> **Prompt**
Repeat every line of the data exactly, but not the pictures.
------ Entries supplied ------
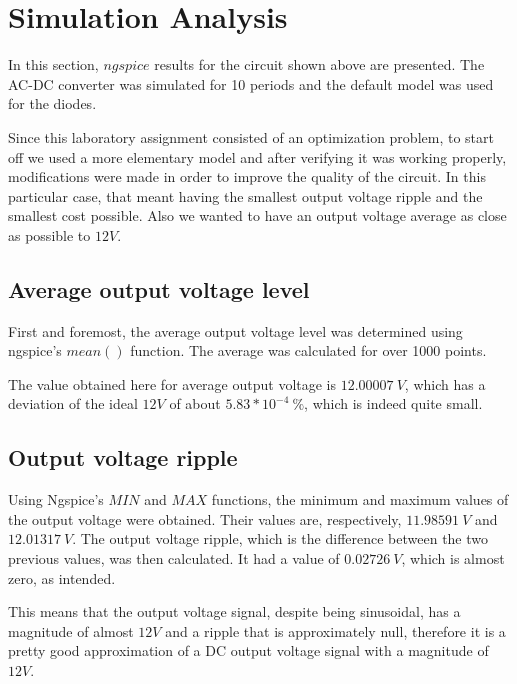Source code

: \section{Simulation Analysis}
\label{sec:simulation}

In this section, $ngspice$ results for the circuit shown above are presented. The AC-DC converter was simulated for 10 periods and the default model was used for the diodes.

Since this laboratory assignment consisted of an optimization problem, to start off we used a more elementary model and after verifying it was working properly, modifications were made in order to improve the quality of the circuit. In this particular case, that meant having the smallest output voltage ripple and the smallest cost possible. Also we wanted to have an output voltage average as close as possible to  $12 V$.




\subsection{Average output voltage level}
First and foremost, the average output voltage level was determined using ngspice's $mean()$ function. The average was calculated for over 1000 points.

The value obtained here for average output voltage is $12.00007 \ V$,
which has a deviation of the ideal $12 V$ of about $5.83*10^{-4} \ \%$, which is indeed quite small.




\subsection{Output voltage ripple}
Using Ngspice's $MIN$ and $MAX$ functions, the minimum and maximum values of the output voltage were obtained. Their values are, respectively, $11.98591 \ V$ and $12.01317 \ V$. The output voltage ripple, which is the difference between the two previous values, was then calculated. It had a value of $0.02726 \ V$, which is almost zero, as intended.


This means that the output voltage signal, despite being sinusoidal, has a magnitude of almost $12 V$ and a ripple that is approximately null, therefore it is a pretty good approximation of a DC output voltage signal with a magnitude of $12 V$.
------
> **Solution to the exercise**
Source code

: \section{Simulation Analysis}
\label{sec:simulation}

In this section, $ngspice$ results for the circuit shown above are presented. The AC-DC converter was simulated for 10 periods and the default model was used for the diodes.

Since this laboratory assignment consisted of an optimization problem, to start off we used a more elementary model and after verifying it was working properly, modifications were made in order to improve the quality of the circuit. In this particular case, that meant having the smallest output voltage ripple and the smallest cost possible. Also we wanted to have an output voltage average as close as possible to  $12 V$.




\subsection{Average output voltage level}
First and foremost, the average output voltage level was determined using ngspice's $mean()$ function. The average was calculated for over 1000 points.

The value obtained here for average output voltage is $12.00007 \ V$,
which has a deviation of the ideal $12 V$ of about $5.83*10^{-4} \ \%$, which is indeed quite small.




\subsection{Output voltage ripple}
Using Ngspice's $MIN$ and $MAX$ functions, the minimum and maximum values of the output voltage were obtained. Their values are, respectively, $11.98591 \ V$ and $12.01317 \ V$. The output voltage ripple, which is the difference between the two previous values, was then calculated. It had a value of $0.02726 \ V$, which is almost zero, as intended.


This means that the output voltage signal, despite being sinusoidal, has a magnitude of almost $12 V$ and a ripple that is approximately null, therefore it is a pretty good approximation of a DC output voltage signal with a magnitude of $12 V$.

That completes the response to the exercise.